Background The impact of a Chlamydia screening programme can be measured by the incremental amount of Chlamydia tests performed and cases detected as compared to the throughput in regular care. In the Netherlands, regular STI care is provided by specialised STI-centres (aimed at high-risk groups) and General Practitioners (GP's, basic opportunistic screening and care for symptomatic cases). An annual register-based Chlamydia screening programme is implemented in three regions since 2008.
Methods The number of persons tested and cases detected in the Chlamydia Screening among 16–29 year olds in Amsterdam, Rotterdam and South Limburg, 2008–2010, were compared to consultations and diagnoses in this age group reported in surveillance data from STI centres in the regions and estimates of STI care in general practices in these regions, 2007–2010. Round 3 data are based on the first 6 months of the year.
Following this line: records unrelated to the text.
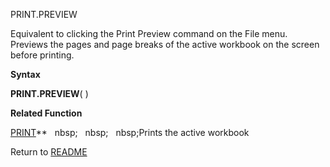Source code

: PRINT.PREVIEW

Equivalent to clicking the Print Preview command on the File menu.
Previews the pages and page breaks of the active workbook on the screen
before printing.

**Syntax**

**PRINT.PREVIEW**( )

**Related Function**

[PRINT](PRINT.md)**&nbsp;&nbsp;&nbsp;nbsp;&nbsp;&nbsp;&nbsp;nbsp;&nbsp;&nbsp;&nbsp;nbsp;Prints the active workbook



Return to [README](README.md)

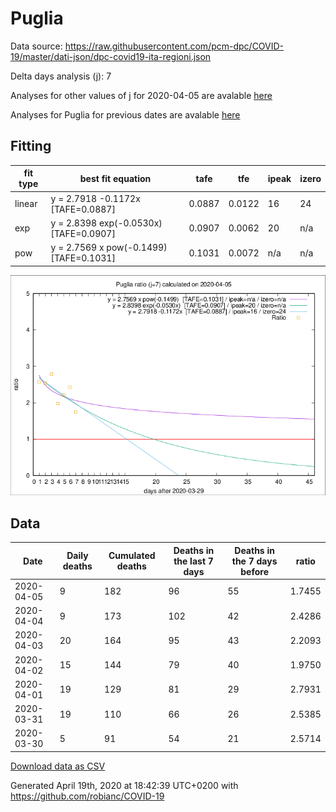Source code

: # Puglia

Data source: https://raw.githubusercontent.com/pcm-dpc/COVID-19/master/dati-json/dpc-covid19-ita-regioni.json

Delta days analysis (j): 7

Analyses for other values of j for 2020-04-05 are avalable [here](../2020-04-05/README.md)

Analyses for Puglia for previous dates are avalable [here](../README.md)

## Fitting 
|fit type|best fit equation|tafe|tfe|ipeak|izero|
|-------|-----|--------|------|---|---|
|linear|y = 2.7918 -0.1172x  [TAFE=0.0887]|0.0887|0.0122|16|24|
|exp|y = 2.8398 exp(-0.0530x)  [TAFE=0.0907]|0.0907|0.0062|20|n/a|
|pow|y = 2.7569 x pow(-0.1499)  [TAFE=0.1031]|0.1031|0.0072|n/a|n/a|

![Plot](COVID-19_puglia_j7_2020-04-05.png)

## Data
|Date|Daily deaths|Cumulated deaths|Deaths in the last 7 days|Deaths in the 7 days before|ratio|
|----|----------|-----------|-------|--------------------|-----|
|2020-04-05|9|182|96|55|1.7455|
|2020-04-04|9|173|102|42|2.4286|
|2020-04-03|20|164|95|43|2.2093|
|2020-04-02|15|144|79|40|1.9750|
|2020-04-01|19|129|81|29|2.7931|
|2020-03-31|19|110|66|26|2.5385|
|2020-03-30|5|91|54|21|2.5714|

[Download data as CSV](COVID-19_puglia_j7_2020-04-05.csv)

Generated April 19th, 2020 at 18:42:39 UTC+0200 with https://github.com/robianc/COVID-19
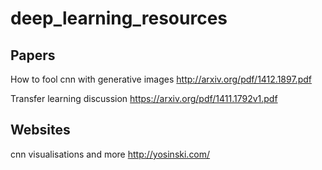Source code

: # deep_learning_resources

## Papers

How to fool cnn with generative images http://arxiv.org/pdf/1412.1897.pdf

Transfer learning discussion https://arxiv.org/pdf/1411.1792v1.pdf

## Websites

cnn visualisations and more http://yosinski.com/
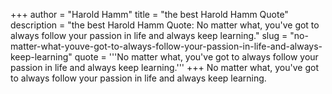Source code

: +++
author = "Harold Hamm"
title = "the best Harold Hamm Quote"
description = "the best Harold Hamm Quote: No matter what, you've got to always follow your passion in life and always keep learning."
slug = "no-matter-what-youve-got-to-always-follow-your-passion-in-life-and-always-keep-learning"
quote = '''No matter what, you've got to always follow your passion in life and always keep learning.'''
+++
No matter what, you've got to always follow your passion in life and always keep learning.

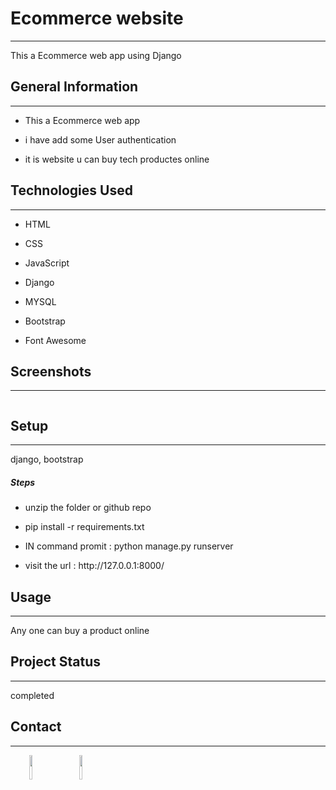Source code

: 
<h1>Ecommerce website</h1>
<hr><p>This a Ecommerce web app using Django</p><h2>General Information</h2>
<hr><ul>
<li>This a Ecommerce web app</li>
</ul><ul>
<li>i have add some  User authentication</li>
</ul><ul>
<li>it is website u can buy tech productes online</li>
</ul><h2>Technologies Used</h2>
<hr><ul>
<li>HTML</li>
</ul><ul>
<li>CSS</li>
</ul><ul>
<li>JavaScript</li>
</ul><ul>
<li>Django</li>
</ul><ul>
<li>MYSQL</li>
</ul><ul>
<li>Bootstrap</li>
</ul><ul>
<li>Font Awesome</li>
</ul><h2>Screenshots</h2>
<hr><p><img src="../static/assets/images/project.png" alt=""></p><h2>Setup</h2>
<hr><p>django,
bootstrap</p><h5>Steps</h5><ul>
<li>unzip the folder or github repo</li>
</ul><ul>
<li>pip install -r requirements.txt</li>
</ul><ul>
<li>IN command promit : python manage.py runserver</li>
</ul><ul>
<li>visit the url : http://127.0.0.1:8000/</li>
</ul><h2>Usage</h2>
<hr><p>Any one can buy a product online</p><h2>Project Status</h2>
<hr><p>completed</p><h2>Contact</h2>
<hr><p><span style="margin-right: 30px;"></span><a href="https://www.linkedin.com/in/harishkumar023/"><img target="_blank" src="https://cdn.jsdelivr.net/gh/devicons/devicon/icons/linkedin/linkedin-original.svg" style="width: 10%;"></a><span style="margin-right: 30px;"></span><a href="https://github.com/HARISHKUMAR023"><img target="_blank" src="https://cdn.jsdelivr.net/gh/devicons/devicon/icons/github/github-original.svg" style="width: 10%;"></a></p>
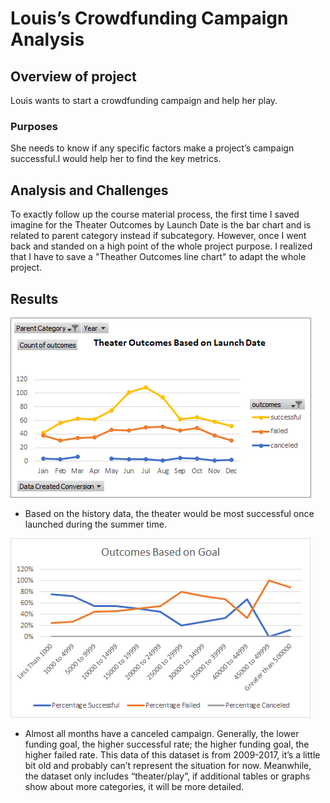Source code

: # Louis’s Crowdfunding Campaign Analysis
## Overview of project
Louis wants to start a crowdfunding campaign and help her play.
### Purposes
She needs to know if any specific factors make a project’s campaign successful.I would help her to find the key metrics.
## Analysis and Challenges
To exactly follow up the course material process, the first time I saved imagine for the Theater Outcomes by Launch Date is the bar chart and is related to parent category instead if subcategory. However, once I went back and standed on a high point of the whole project purpose. I realized that I have to save a "Theather Outcomes line chart" to adapt the whole project.

## Results

![](Theater_Outcomes_vs_Launch.png)

- Based on the history data, the theater would be most successful once launched during the summer time.

![](Outcomes_vs_Goals.png)

- Almost all months have a canceled campaign. 
Generally, the lower funding goal, the higher successful rate; the higher funding goal, the higher failed rate.
This data of this dataset is from 2009-2017, it’s a little bit old and probably can’t represent the situation for now. Meanwhile, the dataset only includes “theater/play”, if additional tables or graphs show about more categories, it will be more detailed. 

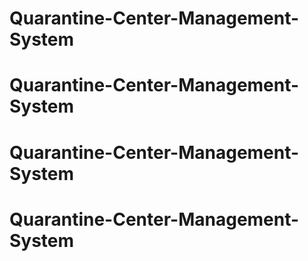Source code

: # Quarantine-Center-Management-System
# Quarantine-Center-Management-System
# Quarantine-Center-Management-System
# Quarantine-Center-Management-System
Results The baseline testing rates (at STI centers and by GP's in year pre-screening) were 10% in Rotterdam, 13% in Amsterdam and 6% in South-Limburg. CSI increased testing rates steeply in the first year to 26–30% in the cities and 17% in Limburg; this decreased to 20–21% and 13% in round 3, still doubling testing rates as compared to baseline. Positivity rates at regular STI-care facilities are higher than in CSI: 12–15% in regular care vs 4–5% in CSI; therefore the addition of CSI to case-finding in the three regions was lower than that to testing: the screening programme added about 41% on top of the cases found in regular care in round 1, but this decreased to 20% in round 3 due to lower participation and positivity rates in consecutive rounds.
Conclusions By comparison to regular testing at STI centers and in general practice, the Chlamydia Screening had a major contribution towards the number of young people tested for Chlamydia in the three regions. The addition towards case-finding was lower, because the case-detection rate of the screening programme was lower than that in regular care. The Screening programme did not seem to affect the number of patients seen in regular care, but double “consumers” cannot be excluded.